> **ABOUT THIS EXERCISE**:
From the line with "HTML5 - Canvas](http://diveintohtml5.info/canvas.html)" to the line with "搞了个乞丐版的new pad，平时用来看看新闻,博客，偶尔玩玩游戏真的挺爽。", output every line below exactly, both ends included. Skip the pictures.

> **INPUT DATA**:
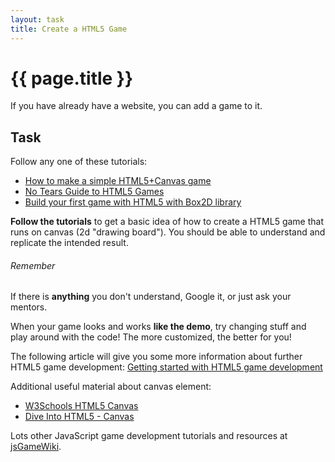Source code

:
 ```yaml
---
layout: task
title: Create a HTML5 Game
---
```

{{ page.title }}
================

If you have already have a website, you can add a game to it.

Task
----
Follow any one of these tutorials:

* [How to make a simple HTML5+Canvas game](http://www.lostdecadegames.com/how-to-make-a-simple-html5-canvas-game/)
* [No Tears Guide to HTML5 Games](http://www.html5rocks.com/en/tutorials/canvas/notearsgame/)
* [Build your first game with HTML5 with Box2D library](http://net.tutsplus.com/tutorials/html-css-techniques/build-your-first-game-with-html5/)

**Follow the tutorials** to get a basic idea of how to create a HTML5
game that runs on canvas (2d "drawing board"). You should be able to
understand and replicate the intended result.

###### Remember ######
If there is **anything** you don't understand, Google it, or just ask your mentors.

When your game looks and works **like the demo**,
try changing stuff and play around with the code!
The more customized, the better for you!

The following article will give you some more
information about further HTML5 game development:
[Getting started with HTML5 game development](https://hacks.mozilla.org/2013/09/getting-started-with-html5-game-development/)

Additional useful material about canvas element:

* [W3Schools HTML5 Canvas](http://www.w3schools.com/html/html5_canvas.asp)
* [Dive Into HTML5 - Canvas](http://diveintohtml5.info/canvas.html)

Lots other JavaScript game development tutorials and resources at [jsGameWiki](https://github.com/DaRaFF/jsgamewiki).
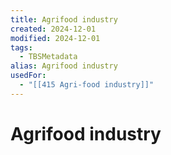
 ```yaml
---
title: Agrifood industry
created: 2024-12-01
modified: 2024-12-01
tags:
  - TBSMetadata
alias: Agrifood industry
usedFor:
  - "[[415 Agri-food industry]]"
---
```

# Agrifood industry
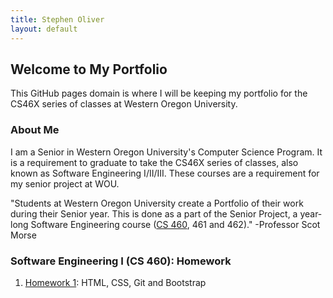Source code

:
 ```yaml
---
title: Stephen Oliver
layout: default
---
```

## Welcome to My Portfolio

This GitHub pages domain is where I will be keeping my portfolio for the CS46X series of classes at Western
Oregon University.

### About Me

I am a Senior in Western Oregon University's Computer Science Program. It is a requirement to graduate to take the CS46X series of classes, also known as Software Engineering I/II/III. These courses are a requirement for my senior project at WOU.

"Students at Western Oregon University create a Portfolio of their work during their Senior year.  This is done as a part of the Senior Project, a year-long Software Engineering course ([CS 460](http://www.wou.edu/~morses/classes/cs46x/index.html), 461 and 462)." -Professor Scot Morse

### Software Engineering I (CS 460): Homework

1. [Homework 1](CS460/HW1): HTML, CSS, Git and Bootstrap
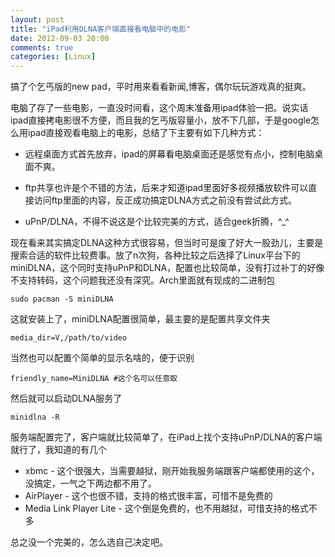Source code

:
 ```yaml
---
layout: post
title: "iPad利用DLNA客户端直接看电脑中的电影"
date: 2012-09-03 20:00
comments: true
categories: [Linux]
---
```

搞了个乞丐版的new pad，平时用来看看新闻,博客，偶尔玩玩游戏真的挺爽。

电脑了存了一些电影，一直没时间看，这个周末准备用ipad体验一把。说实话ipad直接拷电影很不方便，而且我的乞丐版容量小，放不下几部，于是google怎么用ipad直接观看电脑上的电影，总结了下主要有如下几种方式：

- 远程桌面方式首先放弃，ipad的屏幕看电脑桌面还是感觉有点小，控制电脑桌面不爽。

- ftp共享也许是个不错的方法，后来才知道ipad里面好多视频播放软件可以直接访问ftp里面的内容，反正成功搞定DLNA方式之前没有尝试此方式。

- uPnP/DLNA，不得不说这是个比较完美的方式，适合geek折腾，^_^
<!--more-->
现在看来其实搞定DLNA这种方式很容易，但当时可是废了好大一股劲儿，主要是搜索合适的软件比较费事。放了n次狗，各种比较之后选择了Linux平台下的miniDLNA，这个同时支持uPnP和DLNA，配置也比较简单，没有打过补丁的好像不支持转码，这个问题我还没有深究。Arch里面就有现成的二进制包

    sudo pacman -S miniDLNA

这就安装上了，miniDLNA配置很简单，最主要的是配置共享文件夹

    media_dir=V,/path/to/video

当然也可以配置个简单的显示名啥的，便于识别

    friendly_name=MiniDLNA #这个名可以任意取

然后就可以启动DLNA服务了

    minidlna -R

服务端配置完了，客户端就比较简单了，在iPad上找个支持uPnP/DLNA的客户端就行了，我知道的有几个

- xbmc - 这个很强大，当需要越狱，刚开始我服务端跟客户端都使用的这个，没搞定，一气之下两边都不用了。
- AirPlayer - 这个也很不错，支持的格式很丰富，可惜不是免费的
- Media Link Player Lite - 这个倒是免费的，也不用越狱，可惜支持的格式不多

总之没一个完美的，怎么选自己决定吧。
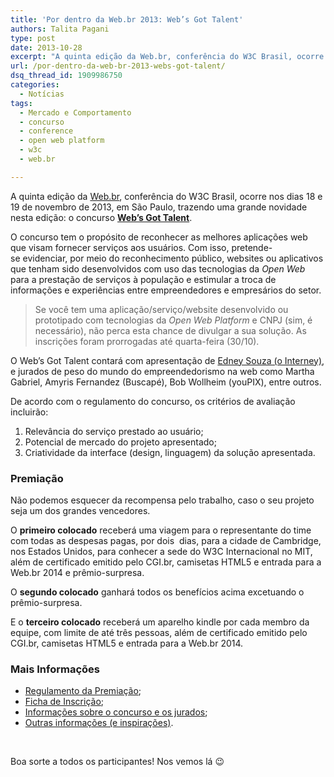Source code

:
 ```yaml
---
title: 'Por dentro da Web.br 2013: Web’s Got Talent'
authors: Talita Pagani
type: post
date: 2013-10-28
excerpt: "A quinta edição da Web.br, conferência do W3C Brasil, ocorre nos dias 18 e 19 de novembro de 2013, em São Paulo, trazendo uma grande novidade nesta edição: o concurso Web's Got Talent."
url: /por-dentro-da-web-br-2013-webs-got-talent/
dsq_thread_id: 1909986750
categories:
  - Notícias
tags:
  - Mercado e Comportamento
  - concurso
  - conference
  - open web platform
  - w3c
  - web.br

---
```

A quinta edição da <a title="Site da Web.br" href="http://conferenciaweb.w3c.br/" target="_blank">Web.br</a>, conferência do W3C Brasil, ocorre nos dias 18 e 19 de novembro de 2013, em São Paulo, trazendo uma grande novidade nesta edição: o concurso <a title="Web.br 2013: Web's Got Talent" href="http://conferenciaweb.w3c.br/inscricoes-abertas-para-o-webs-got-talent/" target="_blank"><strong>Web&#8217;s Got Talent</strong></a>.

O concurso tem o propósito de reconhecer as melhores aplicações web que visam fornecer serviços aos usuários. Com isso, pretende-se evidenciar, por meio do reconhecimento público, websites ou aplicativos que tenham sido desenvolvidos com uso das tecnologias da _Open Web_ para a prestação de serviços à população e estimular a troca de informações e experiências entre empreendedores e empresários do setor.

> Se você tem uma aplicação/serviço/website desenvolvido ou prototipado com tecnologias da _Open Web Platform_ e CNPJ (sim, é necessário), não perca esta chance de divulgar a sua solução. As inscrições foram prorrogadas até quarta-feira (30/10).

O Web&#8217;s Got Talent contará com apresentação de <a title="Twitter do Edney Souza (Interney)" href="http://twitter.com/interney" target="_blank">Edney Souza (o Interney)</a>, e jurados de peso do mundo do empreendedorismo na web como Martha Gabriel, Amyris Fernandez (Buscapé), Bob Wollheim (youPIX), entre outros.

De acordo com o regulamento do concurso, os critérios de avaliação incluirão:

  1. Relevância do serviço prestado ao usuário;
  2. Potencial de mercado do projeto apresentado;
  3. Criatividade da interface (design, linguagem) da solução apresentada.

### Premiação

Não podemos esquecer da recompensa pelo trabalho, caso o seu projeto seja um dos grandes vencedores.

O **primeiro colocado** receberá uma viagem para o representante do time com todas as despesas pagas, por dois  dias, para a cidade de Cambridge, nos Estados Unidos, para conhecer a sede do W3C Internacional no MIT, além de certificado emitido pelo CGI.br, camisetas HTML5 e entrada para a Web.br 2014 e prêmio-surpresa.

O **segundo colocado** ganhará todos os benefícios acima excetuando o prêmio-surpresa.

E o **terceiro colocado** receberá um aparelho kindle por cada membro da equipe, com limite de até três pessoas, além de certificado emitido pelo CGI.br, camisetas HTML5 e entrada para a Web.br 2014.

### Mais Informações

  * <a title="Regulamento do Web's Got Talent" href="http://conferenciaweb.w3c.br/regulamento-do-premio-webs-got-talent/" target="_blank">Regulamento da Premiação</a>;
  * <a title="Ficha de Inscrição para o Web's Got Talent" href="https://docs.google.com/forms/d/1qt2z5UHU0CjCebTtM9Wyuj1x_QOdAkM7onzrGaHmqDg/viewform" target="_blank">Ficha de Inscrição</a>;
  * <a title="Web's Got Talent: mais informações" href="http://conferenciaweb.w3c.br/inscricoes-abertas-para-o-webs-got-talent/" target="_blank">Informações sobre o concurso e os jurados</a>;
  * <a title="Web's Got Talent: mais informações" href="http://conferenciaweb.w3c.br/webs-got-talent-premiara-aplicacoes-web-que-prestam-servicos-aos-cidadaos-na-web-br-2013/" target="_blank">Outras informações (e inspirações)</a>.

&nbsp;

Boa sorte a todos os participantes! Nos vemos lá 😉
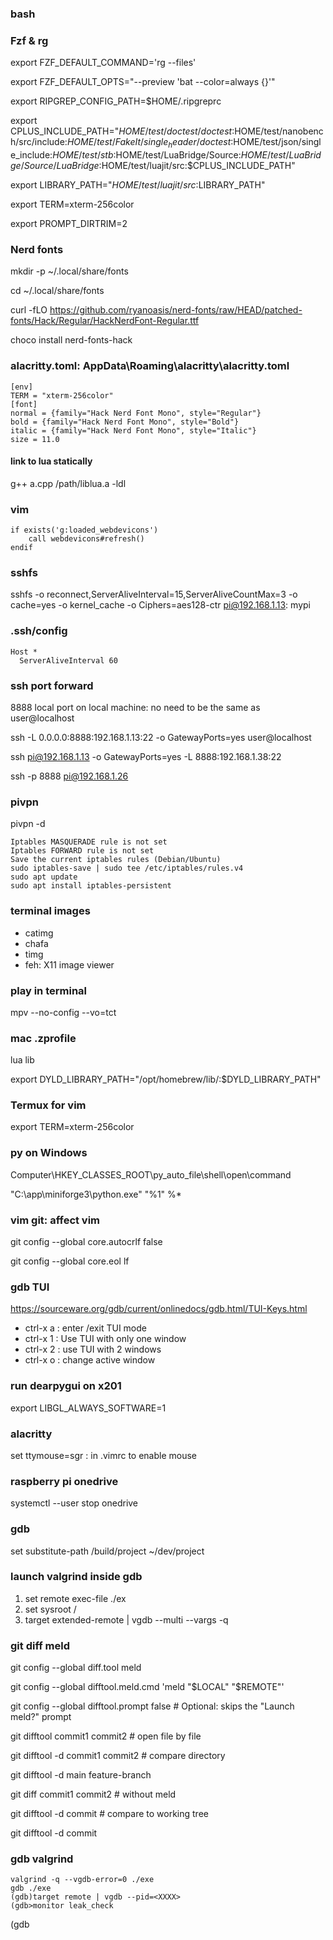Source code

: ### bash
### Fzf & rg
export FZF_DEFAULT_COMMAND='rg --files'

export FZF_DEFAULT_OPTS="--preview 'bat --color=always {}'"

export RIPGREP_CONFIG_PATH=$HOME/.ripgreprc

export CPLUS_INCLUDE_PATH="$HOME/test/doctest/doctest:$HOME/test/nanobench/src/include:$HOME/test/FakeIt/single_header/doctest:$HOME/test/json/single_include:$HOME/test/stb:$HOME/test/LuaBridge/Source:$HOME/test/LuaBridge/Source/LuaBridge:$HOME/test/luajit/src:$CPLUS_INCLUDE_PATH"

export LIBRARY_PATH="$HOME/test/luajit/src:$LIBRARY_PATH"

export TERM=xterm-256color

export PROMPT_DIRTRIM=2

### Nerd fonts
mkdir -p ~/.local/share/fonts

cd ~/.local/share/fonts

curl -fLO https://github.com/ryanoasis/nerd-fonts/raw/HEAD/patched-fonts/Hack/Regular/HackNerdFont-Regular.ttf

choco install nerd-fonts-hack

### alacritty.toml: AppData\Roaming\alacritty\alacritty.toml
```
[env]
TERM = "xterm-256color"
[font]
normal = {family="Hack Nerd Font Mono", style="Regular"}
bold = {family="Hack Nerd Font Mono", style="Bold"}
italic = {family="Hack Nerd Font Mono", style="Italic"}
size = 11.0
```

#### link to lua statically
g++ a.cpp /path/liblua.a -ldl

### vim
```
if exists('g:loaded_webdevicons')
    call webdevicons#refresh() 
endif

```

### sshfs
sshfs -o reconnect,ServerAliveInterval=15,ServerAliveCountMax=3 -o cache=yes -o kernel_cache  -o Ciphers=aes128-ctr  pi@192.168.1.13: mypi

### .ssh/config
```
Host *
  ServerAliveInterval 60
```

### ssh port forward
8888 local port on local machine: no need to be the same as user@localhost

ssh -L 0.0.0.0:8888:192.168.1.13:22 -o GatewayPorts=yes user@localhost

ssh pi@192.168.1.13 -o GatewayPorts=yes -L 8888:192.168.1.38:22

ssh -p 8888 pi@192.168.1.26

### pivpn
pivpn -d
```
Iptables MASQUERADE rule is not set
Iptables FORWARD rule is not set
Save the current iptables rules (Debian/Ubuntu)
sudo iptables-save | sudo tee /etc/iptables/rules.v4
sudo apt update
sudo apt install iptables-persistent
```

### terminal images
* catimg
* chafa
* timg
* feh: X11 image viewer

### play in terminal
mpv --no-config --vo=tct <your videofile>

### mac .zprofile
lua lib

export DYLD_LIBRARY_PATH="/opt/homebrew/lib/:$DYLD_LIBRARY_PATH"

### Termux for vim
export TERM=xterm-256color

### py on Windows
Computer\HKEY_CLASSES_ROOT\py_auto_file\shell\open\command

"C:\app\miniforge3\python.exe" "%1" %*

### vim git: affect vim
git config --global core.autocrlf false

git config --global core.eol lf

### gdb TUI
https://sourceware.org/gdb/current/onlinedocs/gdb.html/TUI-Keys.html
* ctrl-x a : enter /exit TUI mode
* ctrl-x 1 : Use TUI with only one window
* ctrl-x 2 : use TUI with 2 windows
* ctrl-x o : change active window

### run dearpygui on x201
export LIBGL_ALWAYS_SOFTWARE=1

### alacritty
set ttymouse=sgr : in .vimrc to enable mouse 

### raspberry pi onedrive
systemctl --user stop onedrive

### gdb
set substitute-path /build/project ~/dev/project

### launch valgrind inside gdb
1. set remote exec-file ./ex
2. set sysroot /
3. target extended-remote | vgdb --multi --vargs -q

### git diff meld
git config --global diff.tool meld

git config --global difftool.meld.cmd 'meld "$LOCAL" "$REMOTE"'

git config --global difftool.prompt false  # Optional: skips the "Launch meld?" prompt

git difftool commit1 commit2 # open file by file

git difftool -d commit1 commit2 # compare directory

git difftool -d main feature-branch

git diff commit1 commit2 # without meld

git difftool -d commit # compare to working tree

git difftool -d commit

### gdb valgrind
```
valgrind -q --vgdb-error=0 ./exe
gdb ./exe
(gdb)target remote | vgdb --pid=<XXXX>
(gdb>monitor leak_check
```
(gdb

> **RESULT BELOW**:
* [Dive Into HTML5 - Canvas](http://diveintohtml5.info/canvas.html)

Lots other JavaScript game development tutorials and resources at [jsGameWiki](https://github.com/DaRaFF/jsgamewiki).
 ```yaml
---
title: Agrifood industry
created: 2024-12-01
modified: 2024-12-01
tags:
  - TBSMetadata
alias: Agrifood industry
usedFor:
  - "[[415 Agri-food industry]]"
---
```

# Agrifood industry
Source code

:
 ```yaml
---
title: Stephen Oliver
layout: default
---
```

## Welcome to My Portfolio

This GitHub pages domain is where I will be keeping my portfolio for the CS46X series of classes at Western
Oregon University.

### About Me

I am a Senior in Western Oregon University's Computer Science Program. It is a requirement to graduate to take the CS46X series of classes, also known as Software Engineering I/II/III. These courses are a requirement for my senior project at WOU.

"Students at Western Oregon University create a Portfolio of their work during their Senior year.  This is done as a part of the Senior Project, a year-long Software Engineering course ([CS 460](http://www.wou.edu/~morses/classes/cs46x/index.html), 461 and 462)." -Professor Scot Morse

### Software Engineering I (CS 460): Homework

1. [Homework 1](CS460/HW1): HTML, CSS, Git and Bootstrap
Source code

:
 ```yaml
---
layout: post
title: "iPad利用DLNA客户端直接看电脑中的电影"
date: 2012-09-03 20:00
comments: true
categories: [Linux]
---
```

搞了个乞丐版的new pad，平时用来看看新闻,博客，偶尔玩玩游戏真的挺爽。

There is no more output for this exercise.